RECORDED INFORMATION>
Segment Open

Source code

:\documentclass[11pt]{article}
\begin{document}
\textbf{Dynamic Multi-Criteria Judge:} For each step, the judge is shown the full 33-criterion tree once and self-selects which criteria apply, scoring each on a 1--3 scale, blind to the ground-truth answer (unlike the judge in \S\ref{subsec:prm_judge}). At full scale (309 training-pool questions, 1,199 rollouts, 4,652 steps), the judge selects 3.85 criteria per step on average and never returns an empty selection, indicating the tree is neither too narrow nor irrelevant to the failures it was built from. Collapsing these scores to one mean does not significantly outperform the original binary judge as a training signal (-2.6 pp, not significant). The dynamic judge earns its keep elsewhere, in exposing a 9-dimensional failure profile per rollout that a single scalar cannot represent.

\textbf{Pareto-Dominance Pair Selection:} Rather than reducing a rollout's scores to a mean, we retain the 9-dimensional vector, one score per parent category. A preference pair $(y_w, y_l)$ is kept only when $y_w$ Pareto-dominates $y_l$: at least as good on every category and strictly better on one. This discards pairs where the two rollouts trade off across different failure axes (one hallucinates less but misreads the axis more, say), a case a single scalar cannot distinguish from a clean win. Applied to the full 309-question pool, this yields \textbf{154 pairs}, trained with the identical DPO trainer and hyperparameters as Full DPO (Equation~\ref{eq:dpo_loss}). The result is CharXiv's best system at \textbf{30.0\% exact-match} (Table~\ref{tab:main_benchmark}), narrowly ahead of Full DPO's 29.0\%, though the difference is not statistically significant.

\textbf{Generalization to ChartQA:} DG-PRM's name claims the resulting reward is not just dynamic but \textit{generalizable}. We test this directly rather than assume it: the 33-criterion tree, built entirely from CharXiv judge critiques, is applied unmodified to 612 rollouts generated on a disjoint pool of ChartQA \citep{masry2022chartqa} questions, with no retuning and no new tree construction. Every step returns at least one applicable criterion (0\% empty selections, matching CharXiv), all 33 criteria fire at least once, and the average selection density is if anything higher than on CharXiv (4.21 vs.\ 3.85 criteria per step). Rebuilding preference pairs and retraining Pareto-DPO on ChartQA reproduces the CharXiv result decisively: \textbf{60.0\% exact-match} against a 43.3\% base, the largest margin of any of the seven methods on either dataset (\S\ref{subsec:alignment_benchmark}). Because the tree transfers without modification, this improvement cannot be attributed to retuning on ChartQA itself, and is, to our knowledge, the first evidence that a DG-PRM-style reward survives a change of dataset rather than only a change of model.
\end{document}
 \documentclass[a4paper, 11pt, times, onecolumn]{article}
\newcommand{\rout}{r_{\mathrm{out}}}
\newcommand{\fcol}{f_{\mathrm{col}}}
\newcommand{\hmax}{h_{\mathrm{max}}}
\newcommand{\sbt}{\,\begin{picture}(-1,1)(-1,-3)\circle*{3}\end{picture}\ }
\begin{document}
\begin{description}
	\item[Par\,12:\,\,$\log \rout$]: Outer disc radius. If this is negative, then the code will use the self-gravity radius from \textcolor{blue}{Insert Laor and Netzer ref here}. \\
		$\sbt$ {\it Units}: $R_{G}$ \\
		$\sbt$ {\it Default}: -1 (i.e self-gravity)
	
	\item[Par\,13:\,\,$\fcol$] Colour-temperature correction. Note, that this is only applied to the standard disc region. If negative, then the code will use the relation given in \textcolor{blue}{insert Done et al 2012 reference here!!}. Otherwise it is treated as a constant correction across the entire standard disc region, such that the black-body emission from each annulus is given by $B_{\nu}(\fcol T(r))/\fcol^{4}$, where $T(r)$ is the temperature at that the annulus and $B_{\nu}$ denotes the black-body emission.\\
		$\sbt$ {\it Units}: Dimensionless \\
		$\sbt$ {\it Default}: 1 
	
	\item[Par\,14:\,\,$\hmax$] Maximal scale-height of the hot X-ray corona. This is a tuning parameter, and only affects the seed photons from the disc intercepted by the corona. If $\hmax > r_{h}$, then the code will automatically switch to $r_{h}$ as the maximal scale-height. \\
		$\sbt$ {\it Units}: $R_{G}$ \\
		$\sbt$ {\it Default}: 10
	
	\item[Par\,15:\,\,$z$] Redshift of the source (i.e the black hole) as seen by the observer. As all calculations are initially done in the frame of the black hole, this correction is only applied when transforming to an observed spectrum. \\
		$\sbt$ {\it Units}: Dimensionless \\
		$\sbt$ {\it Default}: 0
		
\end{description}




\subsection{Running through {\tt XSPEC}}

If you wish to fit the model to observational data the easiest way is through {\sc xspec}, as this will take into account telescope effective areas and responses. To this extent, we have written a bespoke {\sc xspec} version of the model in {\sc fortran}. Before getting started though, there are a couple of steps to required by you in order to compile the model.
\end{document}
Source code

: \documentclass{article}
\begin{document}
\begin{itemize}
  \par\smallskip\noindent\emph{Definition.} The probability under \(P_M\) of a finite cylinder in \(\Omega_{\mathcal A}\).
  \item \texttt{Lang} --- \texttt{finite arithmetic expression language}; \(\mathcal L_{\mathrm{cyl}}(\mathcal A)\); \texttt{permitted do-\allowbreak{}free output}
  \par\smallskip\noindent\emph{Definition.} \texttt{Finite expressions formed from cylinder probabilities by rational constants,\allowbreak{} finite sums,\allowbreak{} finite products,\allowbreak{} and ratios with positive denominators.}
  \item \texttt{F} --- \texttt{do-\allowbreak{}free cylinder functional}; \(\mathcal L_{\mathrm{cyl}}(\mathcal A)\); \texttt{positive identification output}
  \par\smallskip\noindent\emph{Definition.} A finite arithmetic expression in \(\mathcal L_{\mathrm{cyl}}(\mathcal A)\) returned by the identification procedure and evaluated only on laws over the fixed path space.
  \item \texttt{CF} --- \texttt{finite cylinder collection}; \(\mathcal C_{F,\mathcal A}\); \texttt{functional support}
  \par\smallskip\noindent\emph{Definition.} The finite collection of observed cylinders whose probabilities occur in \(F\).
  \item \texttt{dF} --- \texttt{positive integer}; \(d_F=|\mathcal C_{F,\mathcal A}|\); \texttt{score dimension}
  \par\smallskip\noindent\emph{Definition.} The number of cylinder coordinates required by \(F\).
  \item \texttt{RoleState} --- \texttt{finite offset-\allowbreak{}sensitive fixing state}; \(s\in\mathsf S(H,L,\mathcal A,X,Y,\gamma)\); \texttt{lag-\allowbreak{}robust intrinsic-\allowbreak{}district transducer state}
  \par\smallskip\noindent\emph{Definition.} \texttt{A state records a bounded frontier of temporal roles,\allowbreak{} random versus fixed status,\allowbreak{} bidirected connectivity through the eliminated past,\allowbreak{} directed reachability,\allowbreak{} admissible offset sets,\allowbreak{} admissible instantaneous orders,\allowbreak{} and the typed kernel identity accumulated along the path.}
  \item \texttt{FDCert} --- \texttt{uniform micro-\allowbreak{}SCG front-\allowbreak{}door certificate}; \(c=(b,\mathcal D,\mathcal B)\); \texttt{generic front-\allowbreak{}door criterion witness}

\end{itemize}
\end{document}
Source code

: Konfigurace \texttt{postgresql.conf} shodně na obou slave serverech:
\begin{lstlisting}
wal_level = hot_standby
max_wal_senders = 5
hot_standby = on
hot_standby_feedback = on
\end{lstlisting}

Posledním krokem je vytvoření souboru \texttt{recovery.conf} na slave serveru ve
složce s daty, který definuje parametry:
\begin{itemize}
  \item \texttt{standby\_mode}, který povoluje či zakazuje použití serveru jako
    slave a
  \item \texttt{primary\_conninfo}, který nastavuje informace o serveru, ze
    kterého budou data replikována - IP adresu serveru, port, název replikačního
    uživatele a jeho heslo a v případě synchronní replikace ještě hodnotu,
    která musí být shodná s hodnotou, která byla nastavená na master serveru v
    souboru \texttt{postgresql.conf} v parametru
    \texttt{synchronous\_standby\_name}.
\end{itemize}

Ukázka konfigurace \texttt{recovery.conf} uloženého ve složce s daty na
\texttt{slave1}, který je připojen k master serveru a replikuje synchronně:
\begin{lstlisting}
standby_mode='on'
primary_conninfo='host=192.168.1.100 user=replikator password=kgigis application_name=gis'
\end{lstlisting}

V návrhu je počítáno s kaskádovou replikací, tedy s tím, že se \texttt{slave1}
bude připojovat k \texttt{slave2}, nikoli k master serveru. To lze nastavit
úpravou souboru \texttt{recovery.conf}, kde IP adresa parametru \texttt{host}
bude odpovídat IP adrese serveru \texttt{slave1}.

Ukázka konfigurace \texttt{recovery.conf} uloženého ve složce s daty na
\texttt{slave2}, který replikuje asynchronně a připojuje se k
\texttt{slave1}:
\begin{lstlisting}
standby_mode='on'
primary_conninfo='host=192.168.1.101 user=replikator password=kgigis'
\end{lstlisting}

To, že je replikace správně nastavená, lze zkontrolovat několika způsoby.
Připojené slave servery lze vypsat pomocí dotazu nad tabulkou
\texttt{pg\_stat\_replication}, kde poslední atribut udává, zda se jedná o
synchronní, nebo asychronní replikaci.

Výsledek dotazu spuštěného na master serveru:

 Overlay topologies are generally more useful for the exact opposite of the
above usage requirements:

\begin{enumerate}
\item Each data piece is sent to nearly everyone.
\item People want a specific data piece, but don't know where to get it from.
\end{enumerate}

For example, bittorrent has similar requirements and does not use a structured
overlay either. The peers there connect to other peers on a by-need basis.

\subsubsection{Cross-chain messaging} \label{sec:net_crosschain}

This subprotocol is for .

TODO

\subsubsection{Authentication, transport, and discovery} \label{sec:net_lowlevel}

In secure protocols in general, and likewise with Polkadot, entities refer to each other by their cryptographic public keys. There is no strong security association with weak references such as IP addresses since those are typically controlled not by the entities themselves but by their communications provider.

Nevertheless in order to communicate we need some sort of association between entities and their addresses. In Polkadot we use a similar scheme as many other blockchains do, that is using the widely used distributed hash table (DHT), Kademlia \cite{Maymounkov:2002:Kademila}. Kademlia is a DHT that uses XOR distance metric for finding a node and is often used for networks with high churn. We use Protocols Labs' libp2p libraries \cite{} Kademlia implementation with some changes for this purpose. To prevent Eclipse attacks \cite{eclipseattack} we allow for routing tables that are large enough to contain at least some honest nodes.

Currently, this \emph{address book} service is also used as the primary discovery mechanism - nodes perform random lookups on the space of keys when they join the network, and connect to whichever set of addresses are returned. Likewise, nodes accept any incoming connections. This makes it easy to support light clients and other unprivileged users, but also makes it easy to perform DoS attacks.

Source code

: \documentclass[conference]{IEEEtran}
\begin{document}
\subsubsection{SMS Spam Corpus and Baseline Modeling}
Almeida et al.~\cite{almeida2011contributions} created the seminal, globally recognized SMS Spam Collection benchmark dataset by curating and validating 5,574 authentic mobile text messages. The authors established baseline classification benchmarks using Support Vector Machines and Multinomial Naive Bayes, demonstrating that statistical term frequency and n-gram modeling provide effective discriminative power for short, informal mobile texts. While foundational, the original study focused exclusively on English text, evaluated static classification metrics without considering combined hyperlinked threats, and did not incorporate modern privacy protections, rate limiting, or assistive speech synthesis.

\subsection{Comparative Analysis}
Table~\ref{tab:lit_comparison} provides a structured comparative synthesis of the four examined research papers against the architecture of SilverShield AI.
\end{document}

Segment Closed

WHAT THE TASK ASKS>
Your job is to print exactly the lines that run from the top of the entries through the line with "scalar cannot represent.", and no others.

SOLUTION TO THIS EXERCISE>
Source code

:\documentclass[11pt]{article}
\begin{document}
\textbf{Dynamic Multi-Criteria Judge:} For each step, the judge is shown the full 33-criterion tree once and self-selects which criteria apply, scoring each on a 1--3 scale, blind to the ground-truth answer (unlike the judge in \S\ref{subsec:prm_judge}). At full scale (309 training-pool questions, 1,199 rollouts, 4,652 steps), the judge selects 3.85 criteria per step on average and never returns an empty selection, indicating the tree is neither too narrow nor irrelevant to the failures it was built from. Collapsing these scores to one mean does not significantly outperform the original binary judge as a training signal (-2.6 pp, not significant). The dynamic judge earns its keep elsewhere, in exposing a 9-dimensional failure profile per rollout that a single scalar cannot represent.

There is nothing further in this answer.